Unocal seems responsible
August 29, 2001 6:41 PM   Subscribe

Unocal seems responsible for driving up gas prices by taking shameless advantage of regulations and patent law. Why did our government get ambushed by a basic loophole that any first-year lawyer would think of? Maybe it's involved with too many things to do anything right?
posted by marknau (8 comments total)
 
I fight back by doing a "drive off" every fifth time i fuel up. I figure it evens out the gouging.
posted by clavdivs at 7:42 PM on August 29, 2001


You're forgetting about who's really getting hurt here... the Arabian oil tycoons.
posted by geoff. at 8:39 PM on August 29, 2001


More important, why the heck does the National Review think that the FTC, keeper of all things regulatory that live in the underwear of American business, is suddenly now the savior of all America? (Couldn't have anything to do with Unocal being a foreign company .... naaaaaah.)

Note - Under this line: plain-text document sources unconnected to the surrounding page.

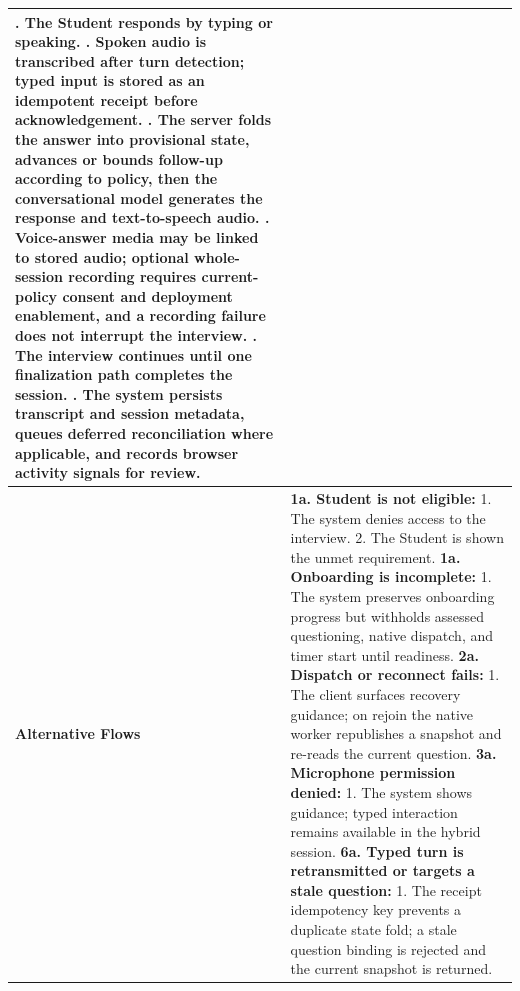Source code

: \begin{longtable}{|>{\raggedright\arraybackslash}p{}|>{\raggedright\arraybackslash}p{}|}
5. The Student responds by typing or speaking. \newline
6. Spoken audio is transcribed after turn detection; typed input is stored as an idempotent receipt before acknowledgement. \newline
7. The server folds the answer into provisional state, advances or bounds follow-up according to policy, then the conversational model generates the response and text-to-speech audio. \newline
8. Voice-answer media may be linked to stored audio; optional whole-session recording requires current-policy consent and deployment enablement, and a recording failure does not interrupt the interview. \newline
9. The interview continues until one finalization path completes the session. \newline
10. The system persists transcript and session metadata, queues deferred reconciliation where applicable, and records browser activity signals for review. \\ \hline
\textbf{Alternative Flows} &
\textbf{1a. Student is not eligible:} \newline
\hspace*{1em}1. The system denies access to the interview. \newline
\hspace*{1em}2. The Student is shown the unmet requirement. \newline
\textbf{1a. Onboarding is incomplete:} \newline
\hspace*{1em}1. The system preserves onboarding progress but withholds assessed questioning, native dispatch, and timer start until readiness. \newline
\textbf{2a. Dispatch or reconnect fails:} \newline
\hspace*{1em}1. The client surfaces recovery guidance; on rejoin the native worker republishes a snapshot and re-reads the current question. \newline
\textbf{3a. Microphone permission denied:} \newline
\hspace*{1em}1. The system shows guidance; typed interaction remains available in the hybrid session. \newline
\textbf{6a. Typed turn is retransmitted or targets a stale question:} \newline
\hspace*{1em}1. The receipt idempotency key prevents a duplicate state fold; a stale question binding is rejected and the current snapshot is returned. \newline

\end{longtable}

Here's Unocal's own take on the RFG lawsuits. Thirty-five states attorneys general and seven Congressmen, plus several activist organizations, disagreed with their point of view, but the Supreme Court upheld the patent. As that second link makes clear, endangering states' ability to write public health policy, which gives a hint as to why the court ruled as it did. (This is the Court who affirm principled support for states' rights, except when they're being liberal.)
posted by dhartung at 8:52 PM on August 29, 2001


I obviously can't speak for the author of the piece (a guest commentator, NOT the National Review editors).

But I personally expect the government not to have its head up its ass when involving itself with regulation. Thinking about very basic consequences of what will come from their ham-handed interventions seems beyond them. I therefore conclude that the state is out of its element in many instances, and should rethink its fundamental approach.

This is just one example. Also see S&L bailout and the California "electrical crisis."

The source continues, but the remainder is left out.